▶ _Task objective_
Identify all lines below that hold "Transhumant" and collect them.

= = = = = = =

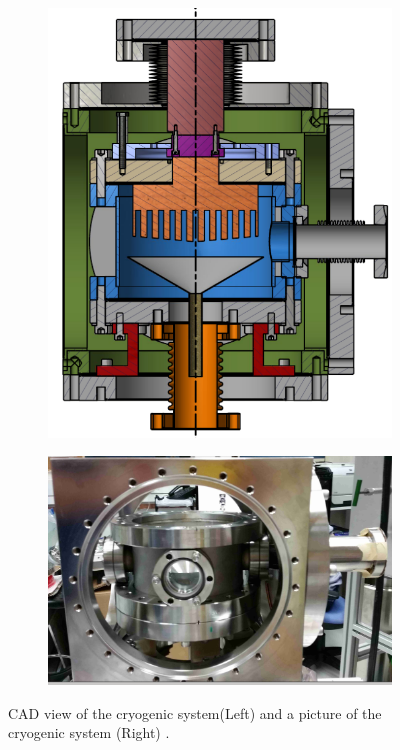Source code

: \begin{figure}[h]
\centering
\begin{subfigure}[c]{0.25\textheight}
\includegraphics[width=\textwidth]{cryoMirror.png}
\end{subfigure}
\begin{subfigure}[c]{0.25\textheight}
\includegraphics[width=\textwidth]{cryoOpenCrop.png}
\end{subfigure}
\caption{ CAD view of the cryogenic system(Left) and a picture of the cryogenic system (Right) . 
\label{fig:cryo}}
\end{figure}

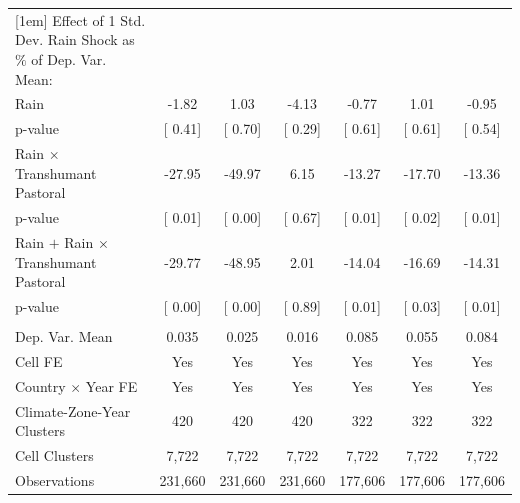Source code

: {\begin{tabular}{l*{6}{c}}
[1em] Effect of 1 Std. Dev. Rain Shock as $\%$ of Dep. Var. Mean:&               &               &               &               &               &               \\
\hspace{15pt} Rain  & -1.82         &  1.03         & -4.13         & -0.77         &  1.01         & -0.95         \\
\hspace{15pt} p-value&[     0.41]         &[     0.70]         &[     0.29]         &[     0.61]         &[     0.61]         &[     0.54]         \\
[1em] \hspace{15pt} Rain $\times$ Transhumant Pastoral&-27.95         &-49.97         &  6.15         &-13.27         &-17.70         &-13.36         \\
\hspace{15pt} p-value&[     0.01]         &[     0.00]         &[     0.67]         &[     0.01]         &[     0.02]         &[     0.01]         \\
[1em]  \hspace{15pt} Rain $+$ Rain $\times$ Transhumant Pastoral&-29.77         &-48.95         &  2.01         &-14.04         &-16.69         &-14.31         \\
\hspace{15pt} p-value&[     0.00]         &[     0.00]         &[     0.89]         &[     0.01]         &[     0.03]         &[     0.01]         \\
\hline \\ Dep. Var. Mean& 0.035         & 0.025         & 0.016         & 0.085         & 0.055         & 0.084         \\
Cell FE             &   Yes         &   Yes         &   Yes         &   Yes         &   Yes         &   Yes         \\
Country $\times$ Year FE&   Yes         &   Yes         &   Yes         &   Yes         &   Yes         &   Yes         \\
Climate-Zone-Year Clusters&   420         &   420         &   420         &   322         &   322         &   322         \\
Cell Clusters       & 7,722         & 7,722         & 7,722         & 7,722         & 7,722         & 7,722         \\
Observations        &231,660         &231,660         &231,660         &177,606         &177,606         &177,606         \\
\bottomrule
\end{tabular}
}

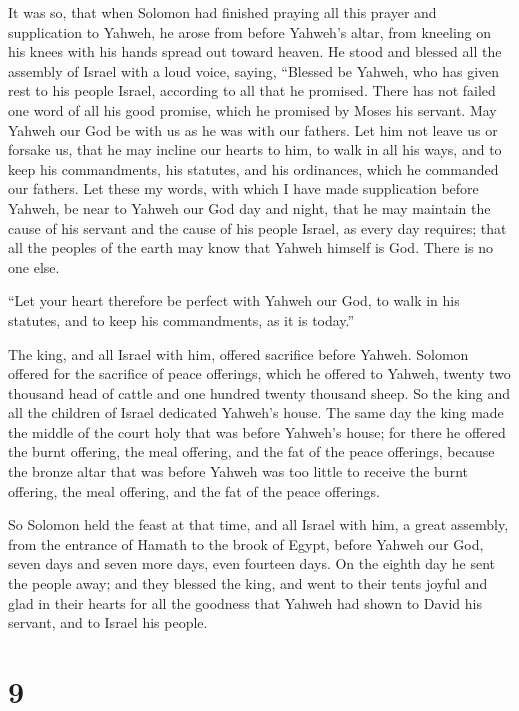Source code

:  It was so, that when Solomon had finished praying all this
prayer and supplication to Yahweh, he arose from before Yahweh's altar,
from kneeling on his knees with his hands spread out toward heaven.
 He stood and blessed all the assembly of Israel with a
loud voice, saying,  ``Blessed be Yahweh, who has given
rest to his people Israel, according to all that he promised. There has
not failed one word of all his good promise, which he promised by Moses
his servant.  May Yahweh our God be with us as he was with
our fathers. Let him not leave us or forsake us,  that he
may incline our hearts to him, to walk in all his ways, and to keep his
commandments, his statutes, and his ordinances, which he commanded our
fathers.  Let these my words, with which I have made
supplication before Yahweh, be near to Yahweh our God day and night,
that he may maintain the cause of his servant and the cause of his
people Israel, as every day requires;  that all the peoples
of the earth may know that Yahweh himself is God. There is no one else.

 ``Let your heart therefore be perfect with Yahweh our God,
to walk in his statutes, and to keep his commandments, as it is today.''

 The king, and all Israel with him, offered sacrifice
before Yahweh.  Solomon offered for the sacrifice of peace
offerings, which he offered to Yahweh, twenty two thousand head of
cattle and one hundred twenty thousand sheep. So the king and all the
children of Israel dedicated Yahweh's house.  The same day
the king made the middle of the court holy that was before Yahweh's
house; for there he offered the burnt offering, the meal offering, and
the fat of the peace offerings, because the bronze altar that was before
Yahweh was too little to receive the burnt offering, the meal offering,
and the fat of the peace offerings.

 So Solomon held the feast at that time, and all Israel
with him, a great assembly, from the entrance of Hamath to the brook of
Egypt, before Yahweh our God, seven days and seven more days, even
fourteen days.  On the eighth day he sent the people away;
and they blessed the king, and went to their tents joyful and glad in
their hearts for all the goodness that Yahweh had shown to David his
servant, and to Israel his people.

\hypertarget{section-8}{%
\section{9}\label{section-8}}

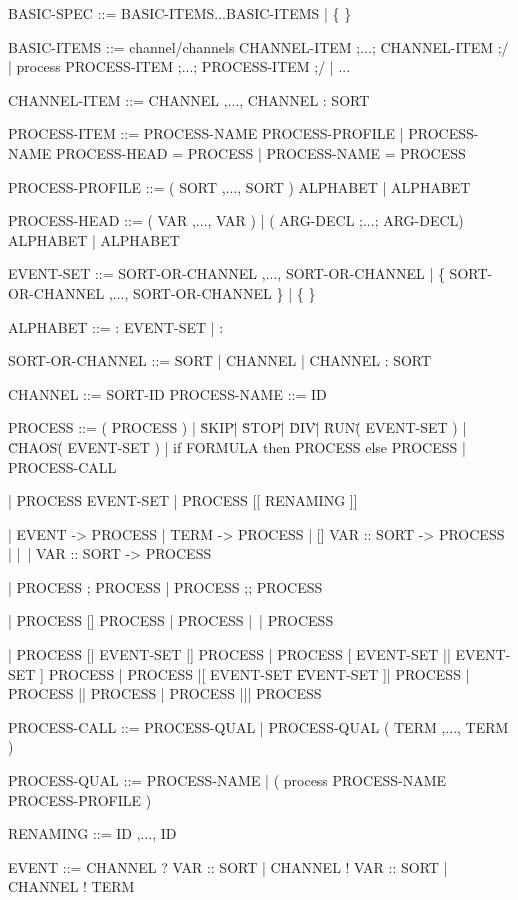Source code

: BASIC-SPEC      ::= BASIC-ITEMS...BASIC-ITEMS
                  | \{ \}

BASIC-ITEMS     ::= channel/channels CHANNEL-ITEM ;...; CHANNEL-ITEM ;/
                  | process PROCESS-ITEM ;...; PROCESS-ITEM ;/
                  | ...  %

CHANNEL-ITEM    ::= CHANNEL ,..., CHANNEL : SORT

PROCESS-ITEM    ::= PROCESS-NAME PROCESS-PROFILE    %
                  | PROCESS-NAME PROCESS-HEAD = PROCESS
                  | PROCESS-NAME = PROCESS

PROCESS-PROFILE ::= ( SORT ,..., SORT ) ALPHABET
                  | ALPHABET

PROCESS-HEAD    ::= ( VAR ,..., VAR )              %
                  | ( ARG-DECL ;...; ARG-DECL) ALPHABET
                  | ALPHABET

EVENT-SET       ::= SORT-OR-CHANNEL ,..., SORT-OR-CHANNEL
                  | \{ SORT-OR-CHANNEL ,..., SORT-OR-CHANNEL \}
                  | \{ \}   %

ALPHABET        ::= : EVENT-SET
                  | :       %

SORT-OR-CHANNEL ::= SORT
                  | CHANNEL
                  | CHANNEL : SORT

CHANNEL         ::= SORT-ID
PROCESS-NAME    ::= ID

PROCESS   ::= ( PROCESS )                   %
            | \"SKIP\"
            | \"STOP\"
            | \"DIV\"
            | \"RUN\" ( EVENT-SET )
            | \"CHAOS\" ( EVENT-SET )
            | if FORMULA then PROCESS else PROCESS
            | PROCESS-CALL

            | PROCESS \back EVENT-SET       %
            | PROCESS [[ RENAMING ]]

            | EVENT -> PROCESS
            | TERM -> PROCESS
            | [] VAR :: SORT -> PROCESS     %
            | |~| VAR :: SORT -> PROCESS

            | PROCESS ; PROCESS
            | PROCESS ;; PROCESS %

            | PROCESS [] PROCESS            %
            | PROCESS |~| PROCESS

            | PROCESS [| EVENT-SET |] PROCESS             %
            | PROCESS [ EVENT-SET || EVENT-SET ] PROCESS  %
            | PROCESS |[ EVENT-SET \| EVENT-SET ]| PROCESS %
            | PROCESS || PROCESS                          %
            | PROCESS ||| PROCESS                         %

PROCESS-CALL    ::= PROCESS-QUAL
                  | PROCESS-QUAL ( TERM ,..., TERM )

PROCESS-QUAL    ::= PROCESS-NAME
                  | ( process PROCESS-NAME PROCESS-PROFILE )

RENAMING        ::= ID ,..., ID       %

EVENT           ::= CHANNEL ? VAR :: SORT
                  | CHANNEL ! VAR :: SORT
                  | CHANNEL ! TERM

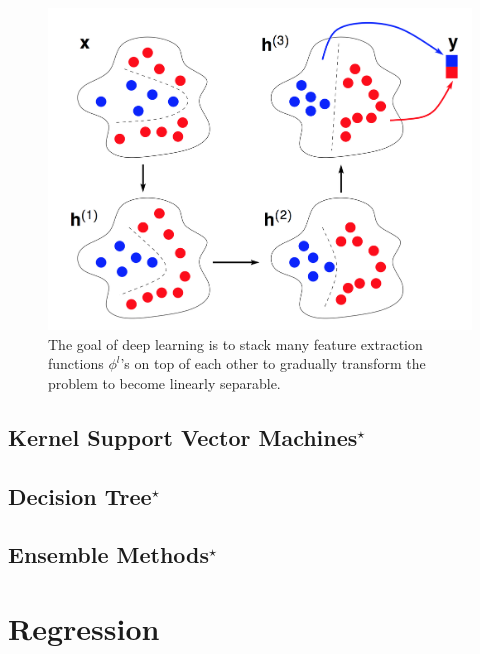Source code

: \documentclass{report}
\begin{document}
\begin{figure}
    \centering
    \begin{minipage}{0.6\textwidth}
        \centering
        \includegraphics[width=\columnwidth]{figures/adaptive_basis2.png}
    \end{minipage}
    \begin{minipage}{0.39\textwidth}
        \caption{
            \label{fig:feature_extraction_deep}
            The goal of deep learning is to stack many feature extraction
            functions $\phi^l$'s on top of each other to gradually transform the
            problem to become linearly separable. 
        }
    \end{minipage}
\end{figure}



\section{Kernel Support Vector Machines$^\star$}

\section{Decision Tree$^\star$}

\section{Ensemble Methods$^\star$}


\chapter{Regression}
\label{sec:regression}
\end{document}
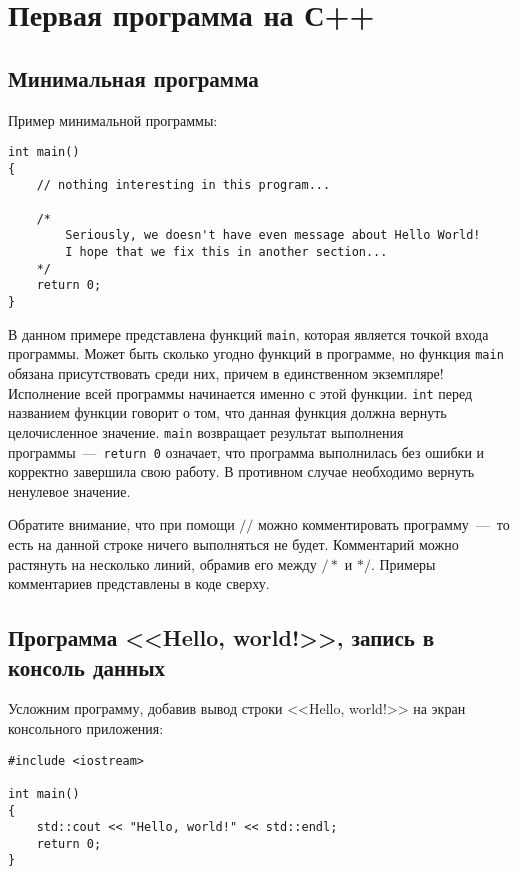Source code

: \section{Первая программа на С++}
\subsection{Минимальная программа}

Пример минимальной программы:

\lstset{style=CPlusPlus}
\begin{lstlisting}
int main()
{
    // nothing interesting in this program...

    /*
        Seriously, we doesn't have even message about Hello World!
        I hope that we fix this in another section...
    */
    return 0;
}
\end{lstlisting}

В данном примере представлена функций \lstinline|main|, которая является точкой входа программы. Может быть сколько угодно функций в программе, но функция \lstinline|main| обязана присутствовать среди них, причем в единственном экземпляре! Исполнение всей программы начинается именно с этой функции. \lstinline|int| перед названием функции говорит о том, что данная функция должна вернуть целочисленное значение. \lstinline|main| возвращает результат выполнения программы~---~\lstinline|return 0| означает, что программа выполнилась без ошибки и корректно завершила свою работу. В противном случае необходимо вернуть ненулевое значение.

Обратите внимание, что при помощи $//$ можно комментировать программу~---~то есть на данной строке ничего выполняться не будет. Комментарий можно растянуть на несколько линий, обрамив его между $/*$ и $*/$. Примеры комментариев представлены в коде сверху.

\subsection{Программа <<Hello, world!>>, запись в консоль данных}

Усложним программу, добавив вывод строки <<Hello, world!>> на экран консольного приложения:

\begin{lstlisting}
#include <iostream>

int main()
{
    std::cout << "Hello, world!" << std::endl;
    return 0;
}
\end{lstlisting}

= = = = = = =

▶ _Completed exercise_
[1em] \hspace{15pt} Rain $\times$ Transhumant Pastoral&-27.95         &-49.97         &  6.15         &-13.27         &-17.70         &-13.36         \\
[1em]  \hspace{15pt} Rain $+$ Rain $\times$ Transhumant Pastoral&-29.77         &-48.95         &  2.01         &-14.04         &-16.69         &-14.31         \\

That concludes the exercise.